また、同配信では連合中央が6月17日に実施した最低賃金引き上げ等に関する厚生労働省への要請行動を紹介しています。以下の通りです。

●最低賃金の大幅引き上げと早期発効を要請/連合

 連合は17日、最低賃金行政等に関して厚生労働省に要請を行った。地域別最低賃金に
ついては、中期的に大幅な水準引き上げをめざすことや、10月1日を中心とする発効時
期の早期化を求めた。あわせて、労務費上昇分の価格転嫁環境の整備や、中小企業・小規
模事業者支援策の周知徹底、業務改善助成金の安定的な予算確保や手続きの簡素化、特定
(産業別)最低賃金の運用改善についても要請した。

連合ニュース2026年「最低賃金行政等に関する厚生労働省への要請行動」

連合北海道は6月26日9時30分より北海道労働局に対して2026年度北海道地域最低賃金の引き上げに要請行動を実施しました。

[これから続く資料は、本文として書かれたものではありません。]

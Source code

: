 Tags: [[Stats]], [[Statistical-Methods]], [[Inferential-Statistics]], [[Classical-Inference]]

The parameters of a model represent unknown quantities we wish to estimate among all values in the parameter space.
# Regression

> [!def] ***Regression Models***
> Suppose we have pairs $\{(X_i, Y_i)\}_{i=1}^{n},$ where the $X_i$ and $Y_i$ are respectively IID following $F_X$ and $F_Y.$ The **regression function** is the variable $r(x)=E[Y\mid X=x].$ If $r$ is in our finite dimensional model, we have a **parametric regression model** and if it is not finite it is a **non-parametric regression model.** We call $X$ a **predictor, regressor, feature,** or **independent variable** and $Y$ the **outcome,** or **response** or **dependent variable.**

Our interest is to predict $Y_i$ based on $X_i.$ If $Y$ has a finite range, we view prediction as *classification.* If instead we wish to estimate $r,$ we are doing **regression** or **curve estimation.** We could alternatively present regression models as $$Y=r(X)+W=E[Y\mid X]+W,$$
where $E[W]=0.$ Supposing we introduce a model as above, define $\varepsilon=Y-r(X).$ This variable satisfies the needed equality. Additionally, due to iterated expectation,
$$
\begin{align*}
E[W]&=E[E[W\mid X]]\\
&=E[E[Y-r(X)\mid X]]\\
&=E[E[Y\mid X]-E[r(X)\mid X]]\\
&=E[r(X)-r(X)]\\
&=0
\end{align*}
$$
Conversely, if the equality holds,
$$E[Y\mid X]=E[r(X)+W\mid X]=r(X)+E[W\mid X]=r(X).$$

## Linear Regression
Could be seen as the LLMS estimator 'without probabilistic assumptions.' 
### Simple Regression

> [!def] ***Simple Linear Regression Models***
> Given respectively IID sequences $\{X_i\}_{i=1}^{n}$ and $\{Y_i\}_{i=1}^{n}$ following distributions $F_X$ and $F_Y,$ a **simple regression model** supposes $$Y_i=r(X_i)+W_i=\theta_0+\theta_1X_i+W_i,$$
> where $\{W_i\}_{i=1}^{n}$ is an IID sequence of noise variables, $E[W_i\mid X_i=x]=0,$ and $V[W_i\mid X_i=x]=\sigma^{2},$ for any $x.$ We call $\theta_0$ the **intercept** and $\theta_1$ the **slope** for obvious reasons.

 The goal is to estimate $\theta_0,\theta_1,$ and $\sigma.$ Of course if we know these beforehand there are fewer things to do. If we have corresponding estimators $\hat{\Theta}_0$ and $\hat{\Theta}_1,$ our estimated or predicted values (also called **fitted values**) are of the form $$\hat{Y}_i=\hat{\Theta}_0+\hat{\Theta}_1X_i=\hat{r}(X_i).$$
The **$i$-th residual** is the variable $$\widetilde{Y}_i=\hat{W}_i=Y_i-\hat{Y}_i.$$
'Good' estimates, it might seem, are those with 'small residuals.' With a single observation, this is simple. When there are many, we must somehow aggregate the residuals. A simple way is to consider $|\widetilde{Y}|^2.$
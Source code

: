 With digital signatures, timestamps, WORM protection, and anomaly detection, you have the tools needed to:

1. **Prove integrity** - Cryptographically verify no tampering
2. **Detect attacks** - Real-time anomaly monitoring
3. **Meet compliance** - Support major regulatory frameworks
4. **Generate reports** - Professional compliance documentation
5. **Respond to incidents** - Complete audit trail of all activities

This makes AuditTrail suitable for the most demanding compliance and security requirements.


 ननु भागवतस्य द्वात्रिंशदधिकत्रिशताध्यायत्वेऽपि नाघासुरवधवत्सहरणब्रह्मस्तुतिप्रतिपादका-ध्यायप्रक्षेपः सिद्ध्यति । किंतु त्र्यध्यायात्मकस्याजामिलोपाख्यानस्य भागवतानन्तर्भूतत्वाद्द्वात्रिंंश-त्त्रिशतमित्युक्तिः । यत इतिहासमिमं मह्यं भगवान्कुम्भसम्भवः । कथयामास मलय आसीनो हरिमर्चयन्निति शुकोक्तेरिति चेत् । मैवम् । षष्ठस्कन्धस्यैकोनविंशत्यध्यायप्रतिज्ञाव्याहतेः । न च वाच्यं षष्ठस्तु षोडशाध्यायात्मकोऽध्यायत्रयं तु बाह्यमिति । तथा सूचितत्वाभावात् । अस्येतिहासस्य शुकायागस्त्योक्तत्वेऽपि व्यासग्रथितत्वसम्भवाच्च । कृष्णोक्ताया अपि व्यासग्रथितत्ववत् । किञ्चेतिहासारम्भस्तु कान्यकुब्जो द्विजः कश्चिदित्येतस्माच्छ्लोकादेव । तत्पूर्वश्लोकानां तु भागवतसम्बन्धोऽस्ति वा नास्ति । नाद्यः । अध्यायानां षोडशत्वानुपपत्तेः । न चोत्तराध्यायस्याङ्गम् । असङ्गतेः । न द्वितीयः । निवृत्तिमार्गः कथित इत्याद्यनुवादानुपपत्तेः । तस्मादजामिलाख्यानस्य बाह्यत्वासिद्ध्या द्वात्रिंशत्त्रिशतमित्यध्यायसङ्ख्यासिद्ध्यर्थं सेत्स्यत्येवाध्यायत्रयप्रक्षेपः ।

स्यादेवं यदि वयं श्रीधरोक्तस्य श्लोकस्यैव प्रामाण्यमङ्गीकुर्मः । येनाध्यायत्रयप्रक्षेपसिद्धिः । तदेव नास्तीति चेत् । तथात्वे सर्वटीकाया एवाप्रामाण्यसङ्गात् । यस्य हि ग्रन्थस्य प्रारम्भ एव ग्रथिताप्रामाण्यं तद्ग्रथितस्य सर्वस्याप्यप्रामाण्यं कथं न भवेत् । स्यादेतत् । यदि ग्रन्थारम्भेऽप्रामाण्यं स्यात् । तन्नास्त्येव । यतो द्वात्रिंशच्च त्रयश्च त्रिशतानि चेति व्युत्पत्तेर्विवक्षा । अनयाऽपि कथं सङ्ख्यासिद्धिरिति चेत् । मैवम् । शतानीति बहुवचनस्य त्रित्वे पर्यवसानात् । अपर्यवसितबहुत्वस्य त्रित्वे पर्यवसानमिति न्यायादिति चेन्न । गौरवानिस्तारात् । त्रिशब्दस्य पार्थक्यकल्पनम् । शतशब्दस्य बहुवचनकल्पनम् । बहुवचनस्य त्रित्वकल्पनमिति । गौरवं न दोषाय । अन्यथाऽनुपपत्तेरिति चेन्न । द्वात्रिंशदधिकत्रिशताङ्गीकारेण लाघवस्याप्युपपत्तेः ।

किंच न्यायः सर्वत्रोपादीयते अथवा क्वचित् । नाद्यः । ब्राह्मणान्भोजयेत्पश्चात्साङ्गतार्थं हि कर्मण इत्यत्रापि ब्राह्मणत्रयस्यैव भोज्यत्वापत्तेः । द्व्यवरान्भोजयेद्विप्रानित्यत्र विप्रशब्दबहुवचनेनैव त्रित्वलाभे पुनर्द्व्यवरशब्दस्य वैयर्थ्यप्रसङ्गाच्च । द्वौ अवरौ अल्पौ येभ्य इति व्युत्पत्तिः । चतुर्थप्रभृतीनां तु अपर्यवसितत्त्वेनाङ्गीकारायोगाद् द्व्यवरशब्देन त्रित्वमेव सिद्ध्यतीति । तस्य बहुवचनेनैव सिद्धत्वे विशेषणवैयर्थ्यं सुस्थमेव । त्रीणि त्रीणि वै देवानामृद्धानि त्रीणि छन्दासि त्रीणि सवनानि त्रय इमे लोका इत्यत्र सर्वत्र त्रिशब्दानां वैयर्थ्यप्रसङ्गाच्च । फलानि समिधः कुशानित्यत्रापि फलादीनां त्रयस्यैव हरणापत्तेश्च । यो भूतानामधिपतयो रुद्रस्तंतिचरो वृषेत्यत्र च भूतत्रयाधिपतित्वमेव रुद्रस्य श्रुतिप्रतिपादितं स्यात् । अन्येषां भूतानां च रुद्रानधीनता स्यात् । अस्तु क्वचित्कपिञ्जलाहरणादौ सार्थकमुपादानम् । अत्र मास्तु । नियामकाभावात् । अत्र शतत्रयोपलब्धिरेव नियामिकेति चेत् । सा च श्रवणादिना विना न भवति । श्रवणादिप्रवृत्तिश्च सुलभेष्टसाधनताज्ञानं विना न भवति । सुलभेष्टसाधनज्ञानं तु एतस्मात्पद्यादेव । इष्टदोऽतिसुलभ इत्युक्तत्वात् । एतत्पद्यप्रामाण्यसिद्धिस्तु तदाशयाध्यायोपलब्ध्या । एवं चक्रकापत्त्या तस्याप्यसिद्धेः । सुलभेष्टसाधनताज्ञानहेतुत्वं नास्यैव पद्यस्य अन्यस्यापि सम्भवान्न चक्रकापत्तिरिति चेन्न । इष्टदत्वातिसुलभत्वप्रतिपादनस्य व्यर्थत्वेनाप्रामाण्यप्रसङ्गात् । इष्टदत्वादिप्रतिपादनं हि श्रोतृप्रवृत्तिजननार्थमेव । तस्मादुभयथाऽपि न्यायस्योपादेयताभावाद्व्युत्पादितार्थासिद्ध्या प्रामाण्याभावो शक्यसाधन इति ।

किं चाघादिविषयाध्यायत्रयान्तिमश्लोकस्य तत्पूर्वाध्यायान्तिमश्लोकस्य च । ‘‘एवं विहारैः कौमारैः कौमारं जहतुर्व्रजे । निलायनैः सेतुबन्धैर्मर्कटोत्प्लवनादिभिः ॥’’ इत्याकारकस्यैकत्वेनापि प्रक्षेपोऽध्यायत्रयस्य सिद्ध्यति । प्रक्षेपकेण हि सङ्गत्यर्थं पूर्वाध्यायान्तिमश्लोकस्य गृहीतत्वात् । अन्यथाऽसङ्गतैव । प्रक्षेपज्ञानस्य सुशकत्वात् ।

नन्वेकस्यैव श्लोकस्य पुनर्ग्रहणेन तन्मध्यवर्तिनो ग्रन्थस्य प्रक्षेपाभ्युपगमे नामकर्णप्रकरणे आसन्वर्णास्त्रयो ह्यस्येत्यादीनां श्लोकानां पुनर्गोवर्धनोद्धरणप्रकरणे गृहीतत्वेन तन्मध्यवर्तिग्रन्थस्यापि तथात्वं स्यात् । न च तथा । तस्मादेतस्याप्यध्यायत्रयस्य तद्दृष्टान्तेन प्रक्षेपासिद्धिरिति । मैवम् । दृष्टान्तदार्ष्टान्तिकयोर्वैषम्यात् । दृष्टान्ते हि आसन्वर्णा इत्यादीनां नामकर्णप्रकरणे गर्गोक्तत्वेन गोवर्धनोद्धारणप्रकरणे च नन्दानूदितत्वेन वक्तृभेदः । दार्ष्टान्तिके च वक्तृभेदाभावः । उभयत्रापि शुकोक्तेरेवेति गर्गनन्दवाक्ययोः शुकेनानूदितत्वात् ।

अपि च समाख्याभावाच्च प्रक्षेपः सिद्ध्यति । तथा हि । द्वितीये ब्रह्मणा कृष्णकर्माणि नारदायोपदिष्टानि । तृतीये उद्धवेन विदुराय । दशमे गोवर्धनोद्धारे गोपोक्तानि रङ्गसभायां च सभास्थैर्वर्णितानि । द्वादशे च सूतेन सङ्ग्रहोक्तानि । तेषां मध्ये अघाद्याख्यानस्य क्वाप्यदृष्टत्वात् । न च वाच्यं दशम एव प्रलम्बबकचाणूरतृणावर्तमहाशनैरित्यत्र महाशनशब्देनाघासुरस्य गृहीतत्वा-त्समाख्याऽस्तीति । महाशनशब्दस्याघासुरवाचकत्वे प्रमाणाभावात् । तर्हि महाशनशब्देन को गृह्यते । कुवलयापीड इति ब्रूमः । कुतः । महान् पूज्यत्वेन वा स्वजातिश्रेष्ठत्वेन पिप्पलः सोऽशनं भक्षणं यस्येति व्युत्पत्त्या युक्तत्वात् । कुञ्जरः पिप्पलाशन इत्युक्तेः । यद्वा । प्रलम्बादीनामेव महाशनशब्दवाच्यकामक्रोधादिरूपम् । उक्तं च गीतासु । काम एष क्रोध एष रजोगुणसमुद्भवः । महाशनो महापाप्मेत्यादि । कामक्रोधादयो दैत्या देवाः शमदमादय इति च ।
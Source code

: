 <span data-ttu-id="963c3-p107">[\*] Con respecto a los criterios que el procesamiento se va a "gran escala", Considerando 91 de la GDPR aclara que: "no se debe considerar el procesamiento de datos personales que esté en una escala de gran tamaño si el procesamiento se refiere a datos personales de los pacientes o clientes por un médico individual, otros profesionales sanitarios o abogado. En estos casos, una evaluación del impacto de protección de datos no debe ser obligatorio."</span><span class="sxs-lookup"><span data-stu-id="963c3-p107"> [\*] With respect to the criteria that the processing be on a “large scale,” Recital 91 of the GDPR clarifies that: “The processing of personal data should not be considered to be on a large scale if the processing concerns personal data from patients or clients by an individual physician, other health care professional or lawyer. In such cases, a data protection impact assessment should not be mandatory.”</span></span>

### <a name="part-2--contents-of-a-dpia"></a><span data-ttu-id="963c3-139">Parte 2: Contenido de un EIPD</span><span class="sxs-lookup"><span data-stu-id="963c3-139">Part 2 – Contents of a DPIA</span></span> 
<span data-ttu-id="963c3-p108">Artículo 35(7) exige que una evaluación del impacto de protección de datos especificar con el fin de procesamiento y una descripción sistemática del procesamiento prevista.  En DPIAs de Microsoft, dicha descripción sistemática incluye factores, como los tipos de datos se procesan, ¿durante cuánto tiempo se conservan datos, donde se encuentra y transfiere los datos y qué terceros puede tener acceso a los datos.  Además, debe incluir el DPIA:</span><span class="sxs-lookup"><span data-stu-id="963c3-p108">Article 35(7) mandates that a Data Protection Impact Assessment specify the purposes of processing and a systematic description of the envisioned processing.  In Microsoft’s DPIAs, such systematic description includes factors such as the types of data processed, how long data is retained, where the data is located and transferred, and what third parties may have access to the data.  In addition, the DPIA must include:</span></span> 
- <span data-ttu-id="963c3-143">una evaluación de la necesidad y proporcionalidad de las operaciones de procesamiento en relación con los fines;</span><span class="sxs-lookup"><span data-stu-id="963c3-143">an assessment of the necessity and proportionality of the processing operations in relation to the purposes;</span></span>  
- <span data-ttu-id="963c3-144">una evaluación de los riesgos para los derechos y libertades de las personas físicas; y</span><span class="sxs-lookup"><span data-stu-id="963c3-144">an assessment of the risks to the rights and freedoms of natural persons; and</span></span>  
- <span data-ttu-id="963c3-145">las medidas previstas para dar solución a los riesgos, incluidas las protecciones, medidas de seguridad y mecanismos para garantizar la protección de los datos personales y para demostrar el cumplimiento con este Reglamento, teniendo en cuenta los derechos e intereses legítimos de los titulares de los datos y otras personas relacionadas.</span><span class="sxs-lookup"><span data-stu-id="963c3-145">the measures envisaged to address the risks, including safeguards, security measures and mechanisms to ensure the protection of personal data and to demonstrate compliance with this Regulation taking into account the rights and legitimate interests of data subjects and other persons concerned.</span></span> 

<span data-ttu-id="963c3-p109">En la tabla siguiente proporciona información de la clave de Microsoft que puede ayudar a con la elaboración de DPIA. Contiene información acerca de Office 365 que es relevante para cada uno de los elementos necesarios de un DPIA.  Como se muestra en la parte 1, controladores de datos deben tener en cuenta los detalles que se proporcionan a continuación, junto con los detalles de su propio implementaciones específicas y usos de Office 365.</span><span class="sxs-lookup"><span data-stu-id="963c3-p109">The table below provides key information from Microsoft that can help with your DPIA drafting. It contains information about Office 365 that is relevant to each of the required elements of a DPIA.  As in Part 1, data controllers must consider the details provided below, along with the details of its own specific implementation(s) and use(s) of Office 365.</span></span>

6月26日提出「2026年度北海道最低賃金改正等に関する要請書」

本要請で連合北海道山田組織労働局長は、生活維持可能かつ法律要件を満たす水準賃金の維持確保、従来の発効日厳守に向けた厳正な指導及び物価高騰に配慮した価格転嫁への適切な対応等を北海道労働局へ求めました。また、同要請行動に参加した全国ユニオン北海道地連山本事務局長(札幌地区ユニオン書記長)は、中小企業への積極的な支援を国を挙げて強く推し進めることにあらゆる手を尽くして欲しい、賃上げ原資を確保するための格差無き経済活動等への積極的関与等を求め、さらに、昨今見苦しいほどに目立つ経済団体による労働行政機関への抑圧・侮蔑的振舞いに強い姿勢で対処すること等を求めました。今年も新聞報道を通じて、政府の姿勢が早々に打ち出されています。強い経済活動打ち出す政権とはいいながら、最賃にはブレーキを掛ける方向が打ち出されています。失政物価高の中、低賃金では生産活動に支障が出るのです。まさか、食事の数を減らすことを厭わず、馬車馬以上に働けとでも言うのでしょうか。少し前、麦を食えとはいわれても馬車馬のように働けとは言われなかった、こんな思想の方はいたかなぁ~!? 皆さん、頑張りましょう!!